(Exercise directions) Where a line of the entries holds the string "only", copy that line.

[Records from a collection]
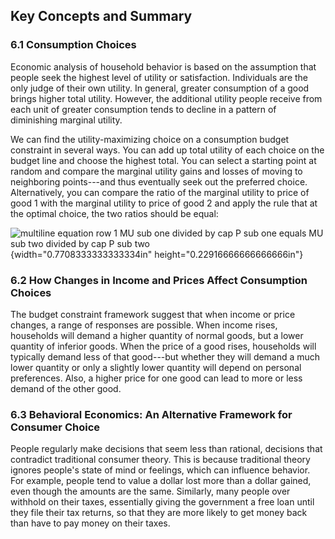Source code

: ## Key Concepts and Summary

### 6.1 Consumption Choices

Economic analysis of household behavior is based on the assumption that
people seek the highest level of utility or satisfaction. Individuals
are the only judge of their own utility. In general, greater consumption
of a good brings higher total utility. However, the additional utility
people receive from each unit of greater consumption tends to decline in
a pattern of diminishing marginal utility.

We can find the utility-maximizing choice on a consumption budget
constraint in several ways. You can add up total utility of each choice
on the budget line and choose the highest total. You can select a
starting point at random and compare the marginal utility gains and
losses of moving to neighboring points---and thus eventually seek out
the preferred choice. Alternatively, you can compare the ratio of the
marginal utility to price of good 1 with the marginal utility to price
of good 2 and apply the rule that at the optimal choice, the two ratios
should be equal:

![multiline equation row 1 MU sub one divided by cap P sub one equals MU
sub two divided by cap P sub
two](media/6-key-concepts-and-summary_rId21.png){width="0.7708333333333334in"
height="0.22916666666666666in"}

### 6.2 How Changes in Income and Prices Affect Consumption Choices

The budget constraint framework suggest that when income or price
changes, a range of responses are possible. When income rises,
households will demand a higher quantity of normal goods, but a lower
quantity of inferior goods. When the price of a good rises, households
will typically demand less of that good---but whether they will demand a
much lower quantity or only a slightly lower quantity will depend on
personal preferences. Also, a higher price for one good can lead to more
or less demand of the other good.

### 6.3 Behavioral Economics: An Alternative Framework for Consumer Choice

People regularly make decisions that seem less than rational, decisions
that contradict traditional consumer theory. This is because traditional
theory ignores people's state of mind or feelings, which can influence
behavior. For example, people tend to value a dollar lost more than a
dollar gained, even though the amounts are the same. Similarly, many
people over withhold on their taxes, essentially giving the government a
free loan until they file their tax returns, so that they are more
likely to get money back than have to pay money on their taxes.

(Output below)
are the only judge of their own utility. In general, greater consumption
much lower quantity or only a slightly lower quantity will depend on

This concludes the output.